The data
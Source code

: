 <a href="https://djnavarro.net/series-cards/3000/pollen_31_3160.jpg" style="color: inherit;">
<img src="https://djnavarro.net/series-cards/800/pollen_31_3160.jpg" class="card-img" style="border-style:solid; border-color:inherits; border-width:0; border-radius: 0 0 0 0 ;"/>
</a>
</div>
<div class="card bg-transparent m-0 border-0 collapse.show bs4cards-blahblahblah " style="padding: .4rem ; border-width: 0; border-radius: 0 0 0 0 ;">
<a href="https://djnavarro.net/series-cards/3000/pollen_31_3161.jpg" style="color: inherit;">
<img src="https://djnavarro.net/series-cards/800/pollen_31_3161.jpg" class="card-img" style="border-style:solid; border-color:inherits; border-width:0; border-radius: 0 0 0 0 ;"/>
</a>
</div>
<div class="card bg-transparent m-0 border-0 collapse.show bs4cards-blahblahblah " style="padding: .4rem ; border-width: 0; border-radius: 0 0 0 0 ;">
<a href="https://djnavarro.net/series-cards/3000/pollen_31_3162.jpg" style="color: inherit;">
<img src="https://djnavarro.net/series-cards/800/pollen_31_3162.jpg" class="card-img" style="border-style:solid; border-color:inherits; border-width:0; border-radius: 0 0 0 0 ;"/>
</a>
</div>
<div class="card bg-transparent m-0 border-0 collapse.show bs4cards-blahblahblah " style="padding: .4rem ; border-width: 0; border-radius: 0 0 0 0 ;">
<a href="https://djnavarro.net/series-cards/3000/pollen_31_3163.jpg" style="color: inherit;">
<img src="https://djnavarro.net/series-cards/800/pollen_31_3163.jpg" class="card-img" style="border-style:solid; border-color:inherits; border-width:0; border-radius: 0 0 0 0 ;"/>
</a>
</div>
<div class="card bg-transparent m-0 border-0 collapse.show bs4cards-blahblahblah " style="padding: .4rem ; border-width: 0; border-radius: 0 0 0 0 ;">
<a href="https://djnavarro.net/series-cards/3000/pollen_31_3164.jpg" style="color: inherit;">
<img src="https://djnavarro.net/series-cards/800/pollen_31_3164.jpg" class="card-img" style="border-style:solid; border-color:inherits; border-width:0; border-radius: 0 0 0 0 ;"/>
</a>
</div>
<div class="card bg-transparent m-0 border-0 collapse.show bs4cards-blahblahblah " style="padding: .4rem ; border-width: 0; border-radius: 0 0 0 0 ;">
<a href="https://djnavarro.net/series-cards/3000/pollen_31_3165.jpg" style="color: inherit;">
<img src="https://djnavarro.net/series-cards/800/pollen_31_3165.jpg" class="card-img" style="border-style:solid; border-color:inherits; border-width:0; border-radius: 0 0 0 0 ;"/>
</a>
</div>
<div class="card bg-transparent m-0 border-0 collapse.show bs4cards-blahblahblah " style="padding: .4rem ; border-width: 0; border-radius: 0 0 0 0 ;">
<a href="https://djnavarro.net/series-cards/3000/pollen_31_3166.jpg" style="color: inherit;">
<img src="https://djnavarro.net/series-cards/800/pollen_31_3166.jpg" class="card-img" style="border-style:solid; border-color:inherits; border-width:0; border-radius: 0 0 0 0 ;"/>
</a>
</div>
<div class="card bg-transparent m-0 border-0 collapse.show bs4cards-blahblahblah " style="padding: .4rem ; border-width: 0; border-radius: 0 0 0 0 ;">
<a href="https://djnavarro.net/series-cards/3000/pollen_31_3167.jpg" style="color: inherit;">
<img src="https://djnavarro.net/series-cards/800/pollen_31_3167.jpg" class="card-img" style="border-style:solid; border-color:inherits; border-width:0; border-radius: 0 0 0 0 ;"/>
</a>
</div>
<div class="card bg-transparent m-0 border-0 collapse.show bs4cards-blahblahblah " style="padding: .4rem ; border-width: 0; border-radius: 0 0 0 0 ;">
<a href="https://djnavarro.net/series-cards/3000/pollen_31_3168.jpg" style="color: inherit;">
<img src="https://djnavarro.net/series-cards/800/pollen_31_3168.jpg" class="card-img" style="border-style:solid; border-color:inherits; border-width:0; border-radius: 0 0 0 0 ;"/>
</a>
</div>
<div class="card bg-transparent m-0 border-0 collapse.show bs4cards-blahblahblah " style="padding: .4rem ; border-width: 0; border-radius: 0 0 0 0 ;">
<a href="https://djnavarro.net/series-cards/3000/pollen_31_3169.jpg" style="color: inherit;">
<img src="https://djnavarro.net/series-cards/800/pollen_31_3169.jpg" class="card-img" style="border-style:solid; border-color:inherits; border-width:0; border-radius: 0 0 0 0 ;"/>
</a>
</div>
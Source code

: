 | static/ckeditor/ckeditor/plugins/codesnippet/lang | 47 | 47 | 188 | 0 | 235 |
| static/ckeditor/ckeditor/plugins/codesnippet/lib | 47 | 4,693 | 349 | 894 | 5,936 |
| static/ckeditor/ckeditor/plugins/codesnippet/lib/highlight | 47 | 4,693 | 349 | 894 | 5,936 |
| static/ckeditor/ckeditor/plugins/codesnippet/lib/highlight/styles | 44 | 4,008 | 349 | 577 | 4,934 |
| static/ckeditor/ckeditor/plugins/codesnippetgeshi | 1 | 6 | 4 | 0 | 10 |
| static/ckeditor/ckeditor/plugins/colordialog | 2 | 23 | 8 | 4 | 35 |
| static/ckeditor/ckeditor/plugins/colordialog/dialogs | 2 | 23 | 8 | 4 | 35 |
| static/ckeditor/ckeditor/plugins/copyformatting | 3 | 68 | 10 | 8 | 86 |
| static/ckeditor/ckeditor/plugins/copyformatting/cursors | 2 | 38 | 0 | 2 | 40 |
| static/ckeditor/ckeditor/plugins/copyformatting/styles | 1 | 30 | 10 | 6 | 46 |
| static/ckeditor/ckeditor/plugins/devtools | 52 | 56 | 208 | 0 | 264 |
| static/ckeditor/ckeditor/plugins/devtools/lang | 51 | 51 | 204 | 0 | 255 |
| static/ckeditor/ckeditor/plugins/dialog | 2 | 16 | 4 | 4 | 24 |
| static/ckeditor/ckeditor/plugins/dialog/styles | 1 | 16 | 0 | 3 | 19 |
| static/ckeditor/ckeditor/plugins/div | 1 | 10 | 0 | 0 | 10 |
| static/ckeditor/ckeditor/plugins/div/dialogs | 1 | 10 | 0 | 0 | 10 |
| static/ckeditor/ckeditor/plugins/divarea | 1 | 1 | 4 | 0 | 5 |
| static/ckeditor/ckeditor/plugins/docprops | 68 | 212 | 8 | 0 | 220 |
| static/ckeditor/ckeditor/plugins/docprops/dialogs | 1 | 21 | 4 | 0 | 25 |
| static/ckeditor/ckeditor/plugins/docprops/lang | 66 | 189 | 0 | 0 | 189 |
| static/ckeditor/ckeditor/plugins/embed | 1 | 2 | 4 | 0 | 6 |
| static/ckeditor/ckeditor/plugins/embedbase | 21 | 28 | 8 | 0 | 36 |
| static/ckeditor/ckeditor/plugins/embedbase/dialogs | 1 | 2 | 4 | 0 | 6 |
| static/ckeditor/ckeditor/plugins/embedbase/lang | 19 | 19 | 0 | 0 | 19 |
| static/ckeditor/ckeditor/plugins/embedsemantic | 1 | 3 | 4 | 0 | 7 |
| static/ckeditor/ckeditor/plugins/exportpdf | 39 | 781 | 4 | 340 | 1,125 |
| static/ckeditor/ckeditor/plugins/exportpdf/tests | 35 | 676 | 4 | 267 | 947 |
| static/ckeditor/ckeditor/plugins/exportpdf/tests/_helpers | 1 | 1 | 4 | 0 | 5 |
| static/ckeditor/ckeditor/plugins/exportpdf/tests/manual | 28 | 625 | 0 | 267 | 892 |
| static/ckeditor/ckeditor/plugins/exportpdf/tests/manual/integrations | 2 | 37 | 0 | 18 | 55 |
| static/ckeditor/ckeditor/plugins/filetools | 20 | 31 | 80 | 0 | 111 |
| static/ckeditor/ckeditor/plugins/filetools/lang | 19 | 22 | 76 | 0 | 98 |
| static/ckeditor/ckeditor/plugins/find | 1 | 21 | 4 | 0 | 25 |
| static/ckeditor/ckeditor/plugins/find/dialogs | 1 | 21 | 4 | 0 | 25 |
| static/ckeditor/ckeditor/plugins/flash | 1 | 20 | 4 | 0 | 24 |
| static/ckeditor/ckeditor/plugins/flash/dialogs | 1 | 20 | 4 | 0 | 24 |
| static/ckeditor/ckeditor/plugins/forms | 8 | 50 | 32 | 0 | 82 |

Activity
Where does the string "manual" occur in the material? Copy every line where it does.

Written answer
| static/ckeditor/ckeditor/plugins/exportpdf/tests/manual | 28 | 625 | 0 | 267 | 892 |
| static/ckeditor/ckeditor/plugins/exportpdf/tests/manual/integrations | 2 | 37 | 0 | 18 | 55 |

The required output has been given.